Identifying Finite-Time Coherent Sets from Limited Quantities of Lagrangian Data

TL;DR

This paper introduces a data-driven method to identify transport barriers in time-varying flows using limited Lagrangian data, by partitioning the space into coherent sets through an optimization approach that leverages smooth functions for better accuracy.

Contribution

The paper presents a novel optimization-based approach for detecting coherent sets from limited Lagrangian data, improving accuracy with globally supported basis functions over traditional indicator functions.

Findings

Effective identification of coherent sets in synthetic and real data

Method outperforms traditional indicator-based approaches with limited data

Successfully applied to complex geophysical flow examples

Abstract

A data-driven procedure for identifying the dominant transport barriers in a time-varying flow from limited quantities of Lagrangian data is presented. Our approach partitions state space into pairs of coherent sets, which are sets of initial conditions chosen to minimize the number of trajectories that "leak" from one set to the other under the influence of a stochastic flow field during a pre-specified interval in time. In practice, this partition is computed by posing an optimization problem, which once solved, yields a pair of functions whose signs determine set membership. From prior experience with synthetic, "data rich" test problems and conceptually related methods based on approximations of the Perron-Frobenius operator, we observe that the functions of interest typically appear to be smooth.
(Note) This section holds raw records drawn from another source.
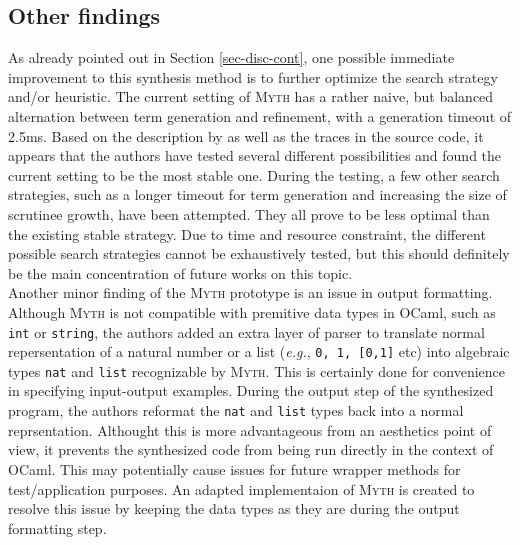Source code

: \documentclass[preprint, 11pt]{sigplanconf}
\begin{document}
\subsection{Other findings}\label{sec-disc-othe}
As already pointed out in Section \ref{sec-disc-cont}, one possible immediate improvement to this synthesis method is to further optimize the search strategy and/or heuristic. The current setting of \textsc{Myth} has a rather naive, but balanced alternation between term generation and refinement, with a generation timeout of 2.5ms. Based on the description by \citet{osera2015type} as well as the traces in the source code, it appears that the authors have tested several different possibilities and found the current setting to be the most stable one. During the testing, a few other search strategies, such as a longer timeout for term generation and increasing the size of scrutinee growth, have been attempted. They all prove to be less optimal than the existing stable strategy. Due to time and resource constraint, the different possible search strategies cannot be exhaustively tested, but this should definitely be the main concentration of future works on this topic.\\

Another minor finding of the \textsc{Myth} prototype is an issue in output formatting. Although \textsc{Myth} is not compatible with premitive data types in OCaml, such as \texttt{int} or \texttt{string}, the authors added an extra layer of parser to translate normal repersentation of a natural number or a list (\emph{e.g.}, \texttt{0, 1, [0,1]} etc) into algebraic types \texttt{nat} and \texttt{list} recognizable by \textsc{Myth}. This is certainly done for convenience in specifying input-output examples. During the output step of the synthesized program, the authors reformat the \texttt{nat} and \texttt{list} types back into a normal reprsentation. Althought this is more advantageous from an aesthetics point of view, it prevents the synthesized code from being run directly in the context of OCaml. This may potentially cause issues for future wrapper methods for test/application purposes. An adapted implementaion of \textsc{Myth} is created to resolve this issue by keeping the data types as they are during the output formatting step. \\
\end{document}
As a result, given a fixed amount of data our approach, which can use sets of globally supported basis functions, has the potential to more accurately approximate the desired functions than other functions tailored to use compactly supported indicator functions. This difference enables our approach to produce effective approximations of pairs of coherent sets in problems with relatively limited quantities of Lagrangian data, which is usually the case with real geophysical data. We apply this method to three examples of increasing complexity: the first is the double gyre, the second is the Bickley Jet, and the third is data from numerically simulated drifters in the Sulu Sea.